Joey Gallo was the latest Minnesota hitter activated from the injured list when he rejoined the lineup on Wednesday, and he went right back to mashing with his team-leading fourth homer of the season as part of a two-hit return. Edouard Julien and Trevor Larnach also went deep as the Twins rebounded from Tuesday’s heartbreak with a 10-4 rout of the Red Sox at Fenway Park.

And the Twins might not be done adding yet, as second baseman Jorge Polanco could also be in line to rejoin the club during the team’s next homestand after he moved up to Triple-A St. Paul on Tuesday and played consecutive rehab games for the Saints.

“We’re not even really at full strength right now,” Gallo said. “It’s been a great start to the season for us, and we want to just keep that going and try to stay as healthy as we can and get guys back. Then we feel like we have a very, very good team.”

This week brought the Twins much closer to full strength, with Max Kepler coming off the IL during the Twins’ last series in New York and Gallo back following a 10-game absence due to right intercostal soreness. He spent his rehab assignment with Triple-A St. Paul just trying to get a feel for the game again — and he looked just fine against Red Sox starter Corey Kluber.
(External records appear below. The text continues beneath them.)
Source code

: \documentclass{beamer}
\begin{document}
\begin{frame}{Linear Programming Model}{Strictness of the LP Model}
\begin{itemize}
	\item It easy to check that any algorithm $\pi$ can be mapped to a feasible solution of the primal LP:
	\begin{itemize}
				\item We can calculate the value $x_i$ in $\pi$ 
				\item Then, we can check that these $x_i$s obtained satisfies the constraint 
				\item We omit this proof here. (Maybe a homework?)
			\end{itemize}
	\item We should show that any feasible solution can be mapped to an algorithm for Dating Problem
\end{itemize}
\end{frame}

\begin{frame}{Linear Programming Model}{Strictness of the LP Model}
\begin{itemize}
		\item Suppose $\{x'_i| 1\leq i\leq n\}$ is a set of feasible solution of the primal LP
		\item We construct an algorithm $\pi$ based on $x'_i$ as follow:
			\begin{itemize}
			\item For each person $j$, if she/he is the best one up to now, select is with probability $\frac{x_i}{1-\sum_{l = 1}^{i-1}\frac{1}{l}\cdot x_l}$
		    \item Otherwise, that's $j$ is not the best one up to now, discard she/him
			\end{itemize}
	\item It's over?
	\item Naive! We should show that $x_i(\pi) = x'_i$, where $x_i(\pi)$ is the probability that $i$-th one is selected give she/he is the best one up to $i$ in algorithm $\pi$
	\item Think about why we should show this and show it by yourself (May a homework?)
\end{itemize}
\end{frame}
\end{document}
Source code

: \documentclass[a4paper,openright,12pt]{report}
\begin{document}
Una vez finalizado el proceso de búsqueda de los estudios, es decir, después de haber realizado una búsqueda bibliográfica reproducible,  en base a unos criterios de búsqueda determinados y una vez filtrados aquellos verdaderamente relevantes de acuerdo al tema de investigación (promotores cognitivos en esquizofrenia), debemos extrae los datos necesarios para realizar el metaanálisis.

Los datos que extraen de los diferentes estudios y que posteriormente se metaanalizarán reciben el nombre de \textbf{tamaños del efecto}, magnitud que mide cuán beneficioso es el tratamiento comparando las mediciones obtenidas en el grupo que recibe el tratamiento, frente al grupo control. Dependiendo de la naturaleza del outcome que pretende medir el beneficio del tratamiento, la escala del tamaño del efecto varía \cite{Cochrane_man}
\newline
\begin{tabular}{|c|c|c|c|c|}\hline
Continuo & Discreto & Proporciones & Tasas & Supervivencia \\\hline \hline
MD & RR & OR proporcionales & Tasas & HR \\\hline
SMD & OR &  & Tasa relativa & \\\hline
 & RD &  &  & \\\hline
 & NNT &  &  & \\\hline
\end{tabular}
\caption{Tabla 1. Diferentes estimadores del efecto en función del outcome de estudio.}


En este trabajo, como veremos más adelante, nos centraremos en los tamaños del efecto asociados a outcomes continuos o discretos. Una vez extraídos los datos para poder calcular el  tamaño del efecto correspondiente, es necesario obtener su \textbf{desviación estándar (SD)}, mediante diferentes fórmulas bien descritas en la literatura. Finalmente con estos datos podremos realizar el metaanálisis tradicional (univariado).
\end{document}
Gallo took a six-pitch plate appearance in the second inning before lining a sinker to right field for a single, and one inning later, he saw another six pitches and worked a 2-2 count before he lifted a curveball over the bullpens in right field for a Statcast-projected 417-foot homer.

“He took a bunch of pitches today, some close as well,” Twins manager Rocco Baldelli said. “Again, he just got some pitches he could handle. He looked good at the plate. I was really happy.”

Gallo reached again in the fifth inning on a high popup that Red Sox second baseman Enmanuel Valdez couldn’t catch. And after striking out in the seventh, he nearly made it a two-homer performance twice during his plate appearance in the ninth inning, when he swatted a ball just foul down the short right-field line and flied out to deep right on a ball that would have been a homer in 24 ballparks — Target Field included.

“It’s always nice to come back and help the team and feel like you’re taking good swings and having good at-bats and impactful at-bats,” Gallo said. “For me, that’s part of preparing while I was hurt, still trying to stay in the mode and going to rehab with the Triple-A team just to get at-bats, just taking it seriously even if you’re on the IL, so you can come back and help the team immediately.”

Considering the Twins have faced mostly right-handed starters this season and will continue to do so for the foreseeable future, getting Kepler and Gallo back really lengthens their lineup against right-handed pitchers like Kluber, and that’s not to mention the athleticism and solid hands Gallo has showed in his first season as a primary first baseman.

Gallo showcased that first-base ability right away, too, making a leaping, twisting snag on a higher chopper off the bat of Alex Verdugo in the fifth inning to start a 3-6-1 double play that stopped the Red Sox from doing more damage with runners on the corners and none out.

“Watching Gallo jump around at first today was pretty fun,” said Joe Ryan, who threw six strong innings and has seen the team win in his past eight outings, dating back to last season. “He made some great plays.”

Donovan Solano put together an 11-game hitting streak that went through Gallo’s absence and ended with an 0-for-4 performance in Tuesday’s series opener, but the Twins also missed Gallo’s game-changing swings as they averaged four runs per game in his absence, including five performances in which they were held to three or fewer runs.

And when Polanco returns to man the keystone, his left-handed swing has been one of the Twins’ most potent forces against right-handed pitching for some time, too. It feels — and looks — like they’re almost there.

“The guys that were in there can do something, but getting the whole gang back together, that’s starting right now,” Baldelli said. “So that felt good.”